Posted on 12/24/2005 11:08:20 PM PST by Charles Henrickson

“We Are Christmas-and-Easter Christians” (John 1:1-5, 14)

From John chapter 1:

"In the beginning was the Word, and the Word was with God, and the Word was God. He was in the beginning with God. All things were made through him, and without him was not any thing made that was made. In him was life, and the life was the light of men. The light shines in the darkness, and the darkness has not overcome it. . . . And the Word became flesh and dwelt among us, and we have seen his glory, glory as of the only Son from the Father, full of grace and truth."

Maybe you read the news stories earlier this month. Let me read you a few excerpts:

This Christmas, no prayers will be said in several megachurches around the country. Even though the holiday falls this year on a Sunday, when churches normally host thousands for worship, pastors are canceling services, anticipating low attendance. . . .
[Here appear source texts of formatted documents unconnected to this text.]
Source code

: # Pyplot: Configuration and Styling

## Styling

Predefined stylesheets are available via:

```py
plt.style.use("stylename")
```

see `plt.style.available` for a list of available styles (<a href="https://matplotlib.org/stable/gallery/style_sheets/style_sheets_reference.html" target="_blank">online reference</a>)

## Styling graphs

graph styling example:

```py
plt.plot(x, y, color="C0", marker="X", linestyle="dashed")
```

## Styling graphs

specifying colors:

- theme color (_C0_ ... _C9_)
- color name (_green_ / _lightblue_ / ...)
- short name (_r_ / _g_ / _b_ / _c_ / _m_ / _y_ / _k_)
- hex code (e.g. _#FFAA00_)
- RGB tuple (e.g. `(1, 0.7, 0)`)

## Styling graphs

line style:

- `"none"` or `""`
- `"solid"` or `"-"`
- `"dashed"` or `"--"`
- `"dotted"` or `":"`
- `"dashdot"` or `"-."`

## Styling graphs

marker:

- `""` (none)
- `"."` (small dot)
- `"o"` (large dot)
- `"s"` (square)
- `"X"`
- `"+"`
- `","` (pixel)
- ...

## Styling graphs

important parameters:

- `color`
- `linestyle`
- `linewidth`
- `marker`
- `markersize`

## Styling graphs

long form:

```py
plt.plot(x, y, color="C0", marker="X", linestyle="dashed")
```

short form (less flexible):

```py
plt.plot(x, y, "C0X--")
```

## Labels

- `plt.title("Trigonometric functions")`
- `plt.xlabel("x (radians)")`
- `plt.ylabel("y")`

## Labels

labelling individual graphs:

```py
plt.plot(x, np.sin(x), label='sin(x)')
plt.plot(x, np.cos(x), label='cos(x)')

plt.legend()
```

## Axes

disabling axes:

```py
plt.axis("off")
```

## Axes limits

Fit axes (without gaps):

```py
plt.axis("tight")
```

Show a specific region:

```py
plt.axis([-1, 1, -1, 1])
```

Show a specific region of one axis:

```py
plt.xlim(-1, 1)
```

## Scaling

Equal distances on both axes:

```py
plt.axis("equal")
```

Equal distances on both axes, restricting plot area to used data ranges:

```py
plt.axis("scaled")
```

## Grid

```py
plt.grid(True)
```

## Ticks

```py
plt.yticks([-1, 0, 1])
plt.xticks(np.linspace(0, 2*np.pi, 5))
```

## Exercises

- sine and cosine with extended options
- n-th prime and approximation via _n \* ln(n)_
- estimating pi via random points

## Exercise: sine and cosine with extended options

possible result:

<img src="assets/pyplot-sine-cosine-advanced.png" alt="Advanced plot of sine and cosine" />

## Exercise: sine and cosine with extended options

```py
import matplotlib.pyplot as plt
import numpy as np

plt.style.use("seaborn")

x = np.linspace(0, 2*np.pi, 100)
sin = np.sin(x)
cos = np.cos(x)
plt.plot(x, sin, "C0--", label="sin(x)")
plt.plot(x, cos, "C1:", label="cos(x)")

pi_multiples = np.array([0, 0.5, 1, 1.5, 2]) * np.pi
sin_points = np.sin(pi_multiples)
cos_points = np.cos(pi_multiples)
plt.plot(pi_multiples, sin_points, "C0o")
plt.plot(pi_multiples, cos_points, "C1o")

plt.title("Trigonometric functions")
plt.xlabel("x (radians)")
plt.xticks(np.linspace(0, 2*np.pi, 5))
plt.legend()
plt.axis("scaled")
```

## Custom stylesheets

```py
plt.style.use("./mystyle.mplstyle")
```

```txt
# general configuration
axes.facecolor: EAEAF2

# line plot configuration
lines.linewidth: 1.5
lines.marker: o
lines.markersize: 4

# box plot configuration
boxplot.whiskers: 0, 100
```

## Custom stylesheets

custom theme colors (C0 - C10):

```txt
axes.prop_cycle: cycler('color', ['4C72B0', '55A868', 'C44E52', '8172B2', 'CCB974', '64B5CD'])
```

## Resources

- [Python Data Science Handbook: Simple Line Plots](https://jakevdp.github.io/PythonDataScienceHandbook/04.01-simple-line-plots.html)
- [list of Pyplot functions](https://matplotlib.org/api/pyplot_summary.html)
Cally Parkinson, a spokeswoman for Willow Creek Community Church in South Barrington, Illinois, said church leaders decided that organizing services on a Christmas Sunday would not be the most effective use of staff and volunteer resources. . . . The decision makes sense in today’s hectic world, she said. . . . “It’s more than being family-friendly. It’s being lifestyle-friendly for people who are just very, very busy,” she said.

Cindy Willison, a spokeswoman for Southland Christian Church, said at least 500 volunteers are needed, along with staff, to run Sunday services. . . . She said many of the volunteers appreciate the chance to spend Christmas with their families. . . . Her church’s decision was made “based on analysis of the number of people who attended in previous years and just a desire for us to emphasize family time on Christmas Day,” she said.

Crossroads Christian Church will close for Christmas. Pastor Glenn Schneiders says December 25 is no longer considered sacred by many Americans. . . . “It’s viewed more as a holiday than a holy day,” he said.

Well, so here we are in church on this Christmas Day. On a Sunday, to boot. I guess we’re not being very “lifestyle-friendly.” But you know what? There’s nowhere on earth I would rather be. You know why? Because we are “Christmas-and-Easter Christians.”

That term, “Christmas-and-Easter Christians,” or “C-E Christians” for short, is often used in a derogatory way to refer to people who only show up for church twice a year, on Christmas and Easter. I guess now they can’t even be bothered with showing up on Christmas. Today, though, I want to use “C-E Christians” in a positive sense: We are “Christmas-and-Easter Christians,” because for us, Christmas and Easter make all the difference in the world--and in the world to come. That is why we are here this morning. To celebrate Christmas. To celebrate Easter.

“What?!” you say. “Christmas I can understand--this is December 25, after all. But how are we celebrating Easter? I thought that doesn’t come until March or April.” Well, hold on with that question. We’ll come back to it a little later. First let’s talk about why we’re here celebrating Christmas.

Why are we here, when we could be home with our family, sitting by the Christmas tree, drinking hot cocoa and enjoying the presents we opened this morning? That does sound pretty appealing, doesn’t it? And there’s nothing wrong with doing those things, in their proper perspective. And that’s the key, isn’t it? Keeping things in their proper perspective. Cocoa is good, but there’s something better: the feast of the Lord’s Supper, here on this high festival. Presents are good, but there’s something better: the presence of Christ in the midst of his people, and receiving his gifts of forgiveness, life, and salvation. Christmas trees are good, but there is a tree that is more important: the life-giving tree of the cross.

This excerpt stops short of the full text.